Binita KC (University of Georgia)
Swatantra Kethireddy (Jackson State University)
Jennifer Bell (University of Georgia)
Eric Dobbs (University of Alabama Huntsville)
Steve Padgett-Vasquez (University of Georgia)
Jeffrey Luvall, Ph.D. (NASA, Global Hydrology and Climate Center)
Marshall Shepherd, Ph.D. (University of Georgia)
Thomas L. Mote, Ph.D. (University of Georgia)
Auryn Baruch (University of Georgia)
Yang Liu, Ph.D. (Emory University)
Air pollutants from the burning of wildland vegetation have adverse impacts on air quality, visibility, and public health. Fine particulate matter from smoke has been shown to cause respiratory and pulmonary ailments in susceptible populations. The Okefenokee Swamp fires were the largest fire complex in Florida and Georgia history. The fires began in Georgia in April 2007 and merged with another large fire in north Florida in May; a total of about 600,000 acres of land had burned by the time the fires were contained in July 2007. The low oxygen environment found in swamps such as the Okefenokee caused an incomplete combustion of vegetation leading to large quantities of particulates released into the troposphere. The burn scars from the Okefenokee fires were identified using Landsat 5 images.

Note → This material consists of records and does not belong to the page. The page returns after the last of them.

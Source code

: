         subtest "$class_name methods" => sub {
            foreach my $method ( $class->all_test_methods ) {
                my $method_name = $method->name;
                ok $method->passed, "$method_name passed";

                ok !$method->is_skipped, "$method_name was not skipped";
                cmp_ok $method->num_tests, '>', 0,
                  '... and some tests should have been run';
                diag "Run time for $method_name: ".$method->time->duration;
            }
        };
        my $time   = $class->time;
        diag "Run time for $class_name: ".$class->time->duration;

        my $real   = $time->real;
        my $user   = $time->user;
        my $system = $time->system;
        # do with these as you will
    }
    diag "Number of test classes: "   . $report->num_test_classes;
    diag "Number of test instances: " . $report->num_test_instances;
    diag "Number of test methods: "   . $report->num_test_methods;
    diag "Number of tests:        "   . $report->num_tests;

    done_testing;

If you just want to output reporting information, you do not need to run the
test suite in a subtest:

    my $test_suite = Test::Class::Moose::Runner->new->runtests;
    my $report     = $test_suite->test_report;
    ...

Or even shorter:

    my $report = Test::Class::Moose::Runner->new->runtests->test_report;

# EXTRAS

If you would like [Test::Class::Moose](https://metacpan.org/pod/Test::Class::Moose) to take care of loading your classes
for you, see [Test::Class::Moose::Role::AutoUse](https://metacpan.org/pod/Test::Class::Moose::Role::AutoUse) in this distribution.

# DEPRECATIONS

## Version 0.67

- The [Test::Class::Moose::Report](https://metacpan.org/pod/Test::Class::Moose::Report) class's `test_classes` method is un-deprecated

With the use of NASA datasets such as Moderate-resolution Imaging Spectroradiometer (MODIS) Aerosol Optical Depth (AOD), the University of Georgia/Marshall Space Flight Center DEVELOP team analyzed the regional transport of PM 2.5 into Jefferson County, Alabama, from May 14 to June 3, 2007. The quality of Level 2 vs. Level 3 MODIS AOD data was assessed and used to derive PM 2.5 levels, which in turn were validated with ground-based observations. Because the spatial presence of U.S. Environmental Protection Agency PM 2.5 monitoring stations is sparse, pollution maps produced using spatial interpolation techniques may not alone represent the holistic picture of the studied phenomenon. For this reason, MODIS AOD products were used to accurately derive the estimated PM 2.5 levels at the surface for all of the areas that did not contain PM 2.5 monitors. True color composites created from MODIS Level 1B Radiance data and archive synoptic meteorological charts were used in qualitatively assessing the transport of smoke aerosols. Flux analysis using MODIS AOD was used to determine the amount of aerosol transported into Jefferson County compared to local source generation. In addition, National Oceanic and Atmospheric Association (NOAA) Geostationary Operational Environmental Satellite (GOES) data were used to increase the temporal resolution of the aerosol flux. Finally, emergency room visit data were used to assess the respiratory health of the Jefferson County population during the extreme aerosol event (Okefenokee fires).